The days leading up to the holidays can be filled with crazy, hectic rushing around. You're trying to find gifts for everyone on your list, getting everyone together for that perfect photo card, shopping, wrapping, cooking, baking, cleaning and everything around your work and school schedules. The holidays can be especially stressful if you are on a tight budget due to the rough economy, going to graduate school, or have been recently laid off of work. As tough as it is right now, a lack of funds can be a holiday blessing, as it offers a great chance to get even more creative and spend more time with your family.
Try not to forget this is a magic time for your little ones and it won't last long. There are many fun activities you can do together that will help you enjoy the season.
Involve your kids in holiday baking. It teaches them measurement, proportion and how to follow instructions. Delegate jobs according to your kids' ages and abilities, and encourage participation. Not only will you enjoy the time you spend together, but you'll have lots of treats to pass out to neighbours and friends at the end of the night. There are many sites sites with great recipes, tips and resources for your aspiring bakers.
Decorate the house with your children. Kids have the natural enthusiasm to accomplish this task with much more energy than adults. Start with the tree. As you're unwrapping each ornament, you can describe its history to your children. Did it belong to their grandparents? Was it one of your ornaments when you were young? Your children can help you create elegant displays in your home with miniature villages, fresh wreaths with crystal or glass accents and colourful ribbons. There are lots of decorating tips online to get you brainstorming.
Reconnect with your family. Plan an overnight stay at grandma and grandpa's house. Try to leave the electronic toys at home and bring blocks, puzzles and games that encourage group play. Your kids can also look through photo albums with your parents and listen to stories about you when you were a child. While there, plan a genealogy project. There are booklets available online that allow you to fill in your information. Talk to the grandparents who can fill in any missing facts.
Help your kids make presents for family and friends. With your help, your kids can make candles using Christmas cookie cutters, honeycomb wax sheets, wicks and scissors. Another great family gift idea is to make coasters from your kids' hand prints. You'll need card stock, a pencil, two coordinating or contrasting fabrics, and a package of double-sided stiff fusible interfacing.
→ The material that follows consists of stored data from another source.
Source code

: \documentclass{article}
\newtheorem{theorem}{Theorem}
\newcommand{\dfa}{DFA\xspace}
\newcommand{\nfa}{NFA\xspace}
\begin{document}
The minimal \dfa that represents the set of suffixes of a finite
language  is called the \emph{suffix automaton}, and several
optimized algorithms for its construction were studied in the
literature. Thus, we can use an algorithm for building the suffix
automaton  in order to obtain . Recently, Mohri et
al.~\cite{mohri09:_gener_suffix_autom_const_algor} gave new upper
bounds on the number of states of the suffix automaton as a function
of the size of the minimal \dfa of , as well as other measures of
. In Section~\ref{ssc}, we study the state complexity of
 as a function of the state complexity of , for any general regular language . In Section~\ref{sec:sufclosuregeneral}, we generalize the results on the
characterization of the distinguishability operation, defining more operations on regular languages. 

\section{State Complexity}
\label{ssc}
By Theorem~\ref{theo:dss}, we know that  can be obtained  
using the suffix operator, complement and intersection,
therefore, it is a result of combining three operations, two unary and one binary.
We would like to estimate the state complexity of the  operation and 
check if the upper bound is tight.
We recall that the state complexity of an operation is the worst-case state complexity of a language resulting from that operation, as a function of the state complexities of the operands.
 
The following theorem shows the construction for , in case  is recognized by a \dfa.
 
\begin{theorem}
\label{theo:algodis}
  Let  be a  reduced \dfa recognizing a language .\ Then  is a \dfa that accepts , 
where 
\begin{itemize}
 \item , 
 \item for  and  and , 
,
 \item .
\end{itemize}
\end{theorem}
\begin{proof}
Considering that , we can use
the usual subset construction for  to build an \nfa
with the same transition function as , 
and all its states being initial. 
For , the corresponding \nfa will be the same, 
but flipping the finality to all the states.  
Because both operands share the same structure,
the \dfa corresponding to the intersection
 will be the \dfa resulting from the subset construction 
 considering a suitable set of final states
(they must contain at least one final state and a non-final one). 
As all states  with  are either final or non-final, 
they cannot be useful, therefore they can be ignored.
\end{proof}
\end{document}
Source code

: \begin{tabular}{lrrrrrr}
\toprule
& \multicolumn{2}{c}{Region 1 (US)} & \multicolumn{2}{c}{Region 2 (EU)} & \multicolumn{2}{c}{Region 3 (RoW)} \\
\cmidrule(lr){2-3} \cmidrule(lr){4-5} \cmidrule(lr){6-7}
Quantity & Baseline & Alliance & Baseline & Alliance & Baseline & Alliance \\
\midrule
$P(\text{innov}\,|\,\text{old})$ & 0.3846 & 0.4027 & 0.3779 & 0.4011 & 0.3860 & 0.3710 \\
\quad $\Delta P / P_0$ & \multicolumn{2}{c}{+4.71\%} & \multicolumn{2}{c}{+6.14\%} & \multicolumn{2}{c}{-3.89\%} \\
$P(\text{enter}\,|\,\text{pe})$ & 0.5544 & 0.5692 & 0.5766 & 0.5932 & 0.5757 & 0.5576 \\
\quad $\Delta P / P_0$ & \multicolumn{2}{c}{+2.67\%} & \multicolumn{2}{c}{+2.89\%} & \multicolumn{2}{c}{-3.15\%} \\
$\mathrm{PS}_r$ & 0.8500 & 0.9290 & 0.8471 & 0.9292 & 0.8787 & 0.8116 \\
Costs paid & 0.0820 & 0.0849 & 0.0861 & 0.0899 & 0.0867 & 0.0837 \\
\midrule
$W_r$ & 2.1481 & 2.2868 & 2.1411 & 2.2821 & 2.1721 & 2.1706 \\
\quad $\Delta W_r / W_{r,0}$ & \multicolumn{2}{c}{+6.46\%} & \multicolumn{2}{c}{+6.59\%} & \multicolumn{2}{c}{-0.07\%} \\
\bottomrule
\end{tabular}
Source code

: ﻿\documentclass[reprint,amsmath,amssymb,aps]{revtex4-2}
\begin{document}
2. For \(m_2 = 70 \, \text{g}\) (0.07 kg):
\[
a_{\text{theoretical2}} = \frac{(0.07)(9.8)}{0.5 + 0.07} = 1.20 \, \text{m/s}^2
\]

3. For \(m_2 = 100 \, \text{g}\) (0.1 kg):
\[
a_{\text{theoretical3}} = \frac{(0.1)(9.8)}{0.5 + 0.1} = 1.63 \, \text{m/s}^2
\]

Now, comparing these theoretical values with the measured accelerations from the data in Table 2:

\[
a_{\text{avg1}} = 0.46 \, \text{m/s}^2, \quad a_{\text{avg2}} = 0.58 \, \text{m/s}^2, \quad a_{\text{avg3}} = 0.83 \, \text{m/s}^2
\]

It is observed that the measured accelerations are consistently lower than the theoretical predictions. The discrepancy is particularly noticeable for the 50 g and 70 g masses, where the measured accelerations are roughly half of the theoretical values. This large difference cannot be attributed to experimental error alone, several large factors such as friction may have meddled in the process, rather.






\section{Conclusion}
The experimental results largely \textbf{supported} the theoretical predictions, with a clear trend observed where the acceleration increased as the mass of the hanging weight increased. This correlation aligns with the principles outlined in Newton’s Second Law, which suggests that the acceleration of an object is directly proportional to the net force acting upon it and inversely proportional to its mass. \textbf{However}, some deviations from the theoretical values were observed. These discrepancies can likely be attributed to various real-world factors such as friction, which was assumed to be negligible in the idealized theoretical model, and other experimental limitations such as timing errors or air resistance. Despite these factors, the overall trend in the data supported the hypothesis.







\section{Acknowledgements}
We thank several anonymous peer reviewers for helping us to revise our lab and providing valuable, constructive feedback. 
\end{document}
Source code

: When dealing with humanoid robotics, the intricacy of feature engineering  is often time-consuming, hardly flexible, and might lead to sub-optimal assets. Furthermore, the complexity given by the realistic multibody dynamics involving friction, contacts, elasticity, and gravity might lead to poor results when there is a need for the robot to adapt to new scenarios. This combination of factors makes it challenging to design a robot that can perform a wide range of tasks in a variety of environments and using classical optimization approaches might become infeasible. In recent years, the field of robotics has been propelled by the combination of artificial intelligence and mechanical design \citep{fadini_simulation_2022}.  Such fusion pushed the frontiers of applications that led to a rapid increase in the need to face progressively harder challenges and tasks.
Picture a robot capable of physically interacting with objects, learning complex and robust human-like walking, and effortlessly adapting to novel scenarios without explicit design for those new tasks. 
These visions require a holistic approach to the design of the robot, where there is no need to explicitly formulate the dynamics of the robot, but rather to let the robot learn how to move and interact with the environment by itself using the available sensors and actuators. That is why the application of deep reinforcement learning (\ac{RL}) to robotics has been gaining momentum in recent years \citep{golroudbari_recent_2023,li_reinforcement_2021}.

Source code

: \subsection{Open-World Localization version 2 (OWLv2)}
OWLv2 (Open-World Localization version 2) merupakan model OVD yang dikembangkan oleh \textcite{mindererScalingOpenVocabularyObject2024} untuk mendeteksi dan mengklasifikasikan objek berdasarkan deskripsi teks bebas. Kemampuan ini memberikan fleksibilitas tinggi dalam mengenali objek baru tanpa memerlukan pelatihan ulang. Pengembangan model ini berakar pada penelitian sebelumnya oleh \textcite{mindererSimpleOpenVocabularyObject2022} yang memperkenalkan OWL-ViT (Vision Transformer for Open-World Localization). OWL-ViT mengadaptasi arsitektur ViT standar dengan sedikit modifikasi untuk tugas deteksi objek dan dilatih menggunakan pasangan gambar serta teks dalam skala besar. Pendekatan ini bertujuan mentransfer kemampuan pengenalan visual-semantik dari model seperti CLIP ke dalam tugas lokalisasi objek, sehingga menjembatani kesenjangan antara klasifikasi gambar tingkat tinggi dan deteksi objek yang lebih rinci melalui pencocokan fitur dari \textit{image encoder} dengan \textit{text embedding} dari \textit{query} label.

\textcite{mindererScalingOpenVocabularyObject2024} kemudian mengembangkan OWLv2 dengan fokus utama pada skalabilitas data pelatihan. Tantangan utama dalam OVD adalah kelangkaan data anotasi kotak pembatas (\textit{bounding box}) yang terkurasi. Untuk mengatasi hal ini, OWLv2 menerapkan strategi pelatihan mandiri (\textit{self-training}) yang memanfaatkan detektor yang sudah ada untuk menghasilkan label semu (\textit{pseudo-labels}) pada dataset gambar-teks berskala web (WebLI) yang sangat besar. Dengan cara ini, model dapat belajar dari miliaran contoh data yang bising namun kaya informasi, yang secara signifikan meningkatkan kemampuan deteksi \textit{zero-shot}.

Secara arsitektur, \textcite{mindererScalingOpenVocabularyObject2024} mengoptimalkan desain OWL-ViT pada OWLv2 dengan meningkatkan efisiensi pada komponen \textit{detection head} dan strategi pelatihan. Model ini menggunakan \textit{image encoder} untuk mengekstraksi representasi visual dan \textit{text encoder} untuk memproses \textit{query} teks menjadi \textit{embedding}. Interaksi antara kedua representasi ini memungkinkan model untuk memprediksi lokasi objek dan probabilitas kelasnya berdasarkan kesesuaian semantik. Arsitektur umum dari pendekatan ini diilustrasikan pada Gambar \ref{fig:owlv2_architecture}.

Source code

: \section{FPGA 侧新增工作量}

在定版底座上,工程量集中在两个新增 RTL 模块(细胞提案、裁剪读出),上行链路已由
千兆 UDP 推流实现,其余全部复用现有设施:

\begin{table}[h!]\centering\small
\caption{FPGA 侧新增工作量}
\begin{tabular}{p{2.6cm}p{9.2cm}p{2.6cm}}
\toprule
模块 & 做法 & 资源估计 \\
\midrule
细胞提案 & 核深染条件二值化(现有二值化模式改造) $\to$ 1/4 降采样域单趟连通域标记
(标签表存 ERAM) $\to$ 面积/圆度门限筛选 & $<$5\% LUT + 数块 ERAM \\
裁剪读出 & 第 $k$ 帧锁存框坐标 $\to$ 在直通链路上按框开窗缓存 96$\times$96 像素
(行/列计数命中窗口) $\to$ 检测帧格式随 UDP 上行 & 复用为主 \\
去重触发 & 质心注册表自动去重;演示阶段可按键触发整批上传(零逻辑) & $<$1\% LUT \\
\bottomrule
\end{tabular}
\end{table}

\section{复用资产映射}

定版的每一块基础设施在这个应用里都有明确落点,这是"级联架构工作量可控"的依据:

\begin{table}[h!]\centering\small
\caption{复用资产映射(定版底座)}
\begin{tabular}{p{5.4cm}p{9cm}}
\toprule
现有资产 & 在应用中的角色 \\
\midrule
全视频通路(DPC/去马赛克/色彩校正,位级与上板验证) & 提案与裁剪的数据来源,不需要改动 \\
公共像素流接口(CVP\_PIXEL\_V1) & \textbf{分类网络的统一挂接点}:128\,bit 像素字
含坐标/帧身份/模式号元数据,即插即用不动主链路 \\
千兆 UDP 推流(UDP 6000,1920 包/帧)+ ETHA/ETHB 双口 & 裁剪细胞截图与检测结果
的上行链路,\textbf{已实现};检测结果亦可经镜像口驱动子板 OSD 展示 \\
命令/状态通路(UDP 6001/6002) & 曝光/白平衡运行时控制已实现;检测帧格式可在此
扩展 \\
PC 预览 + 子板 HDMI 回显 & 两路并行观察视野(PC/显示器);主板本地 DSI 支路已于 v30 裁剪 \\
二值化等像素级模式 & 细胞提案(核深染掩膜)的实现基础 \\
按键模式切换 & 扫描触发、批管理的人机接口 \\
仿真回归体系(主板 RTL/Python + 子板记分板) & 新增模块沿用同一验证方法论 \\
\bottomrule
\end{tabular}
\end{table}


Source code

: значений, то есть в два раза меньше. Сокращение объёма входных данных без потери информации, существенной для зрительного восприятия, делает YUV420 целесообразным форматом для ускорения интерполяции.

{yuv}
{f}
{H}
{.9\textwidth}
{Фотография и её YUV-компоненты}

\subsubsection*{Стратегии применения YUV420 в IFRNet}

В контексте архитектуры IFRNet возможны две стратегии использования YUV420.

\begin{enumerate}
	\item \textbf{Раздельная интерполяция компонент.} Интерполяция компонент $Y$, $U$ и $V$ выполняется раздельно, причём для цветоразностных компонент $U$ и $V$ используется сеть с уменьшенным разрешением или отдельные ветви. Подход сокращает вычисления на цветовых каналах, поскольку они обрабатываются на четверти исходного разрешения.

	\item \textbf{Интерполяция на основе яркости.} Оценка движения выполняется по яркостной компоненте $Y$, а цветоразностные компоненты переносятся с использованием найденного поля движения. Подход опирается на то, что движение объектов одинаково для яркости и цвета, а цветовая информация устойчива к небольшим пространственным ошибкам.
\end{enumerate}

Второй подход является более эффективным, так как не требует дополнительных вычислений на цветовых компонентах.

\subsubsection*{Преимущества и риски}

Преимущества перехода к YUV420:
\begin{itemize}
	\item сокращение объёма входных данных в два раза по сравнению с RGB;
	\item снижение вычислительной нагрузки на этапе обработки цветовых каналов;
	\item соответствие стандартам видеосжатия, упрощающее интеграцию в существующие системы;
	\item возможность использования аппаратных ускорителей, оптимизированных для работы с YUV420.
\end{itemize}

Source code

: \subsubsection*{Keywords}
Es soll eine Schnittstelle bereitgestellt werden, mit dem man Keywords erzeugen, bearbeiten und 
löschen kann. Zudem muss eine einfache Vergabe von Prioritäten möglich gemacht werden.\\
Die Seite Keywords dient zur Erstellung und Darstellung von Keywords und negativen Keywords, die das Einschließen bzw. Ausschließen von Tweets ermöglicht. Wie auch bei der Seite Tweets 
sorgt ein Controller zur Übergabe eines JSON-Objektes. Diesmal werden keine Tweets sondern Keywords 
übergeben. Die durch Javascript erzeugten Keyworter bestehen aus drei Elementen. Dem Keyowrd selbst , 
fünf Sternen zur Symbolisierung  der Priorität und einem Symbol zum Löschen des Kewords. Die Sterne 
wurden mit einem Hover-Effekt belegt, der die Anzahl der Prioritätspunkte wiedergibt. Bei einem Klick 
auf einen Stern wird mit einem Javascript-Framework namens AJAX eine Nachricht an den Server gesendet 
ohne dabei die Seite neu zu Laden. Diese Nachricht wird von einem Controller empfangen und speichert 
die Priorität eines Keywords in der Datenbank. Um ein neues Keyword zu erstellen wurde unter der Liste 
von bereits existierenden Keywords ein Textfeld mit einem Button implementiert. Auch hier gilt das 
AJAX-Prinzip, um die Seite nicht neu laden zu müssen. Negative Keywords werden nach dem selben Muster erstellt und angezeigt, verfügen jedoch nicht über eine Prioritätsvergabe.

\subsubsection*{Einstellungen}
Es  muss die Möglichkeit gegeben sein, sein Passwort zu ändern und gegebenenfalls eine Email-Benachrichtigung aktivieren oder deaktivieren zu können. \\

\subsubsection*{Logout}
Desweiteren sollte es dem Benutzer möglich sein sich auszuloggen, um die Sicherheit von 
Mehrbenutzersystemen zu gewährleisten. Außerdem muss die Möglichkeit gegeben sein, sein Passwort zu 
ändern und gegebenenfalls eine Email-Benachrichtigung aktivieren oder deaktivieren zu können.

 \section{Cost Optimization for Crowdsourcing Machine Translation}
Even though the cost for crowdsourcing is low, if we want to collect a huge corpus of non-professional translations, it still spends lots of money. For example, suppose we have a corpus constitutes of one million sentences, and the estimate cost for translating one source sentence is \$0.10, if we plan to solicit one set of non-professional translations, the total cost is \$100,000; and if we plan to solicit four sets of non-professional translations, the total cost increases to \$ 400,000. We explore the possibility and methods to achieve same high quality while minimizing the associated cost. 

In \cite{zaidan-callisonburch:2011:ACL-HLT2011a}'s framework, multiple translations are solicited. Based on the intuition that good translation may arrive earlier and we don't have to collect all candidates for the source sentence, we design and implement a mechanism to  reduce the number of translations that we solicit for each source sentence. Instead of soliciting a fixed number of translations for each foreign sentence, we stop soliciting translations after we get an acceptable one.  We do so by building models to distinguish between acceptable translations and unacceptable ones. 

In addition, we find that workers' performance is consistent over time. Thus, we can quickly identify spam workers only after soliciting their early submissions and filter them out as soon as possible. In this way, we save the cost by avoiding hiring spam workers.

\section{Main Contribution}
Share the gift of music with your children. Take them caroling (very fun and not very pricey) or to a free a holiday concert at your local cultural center. Most venues also offer lower priced matinee performances and you can sometimes get discount tickets at your local recreation department or through other local organizations like the Boy Scouts or Optimists Club.
The most important thing to remember during this holiday season is to make every minute count. Whether you are taking the family to a local holiday concert, to church for worship, or baking holiday treats, being mindful and grateful that you are all together during this season will make you and your kids happier.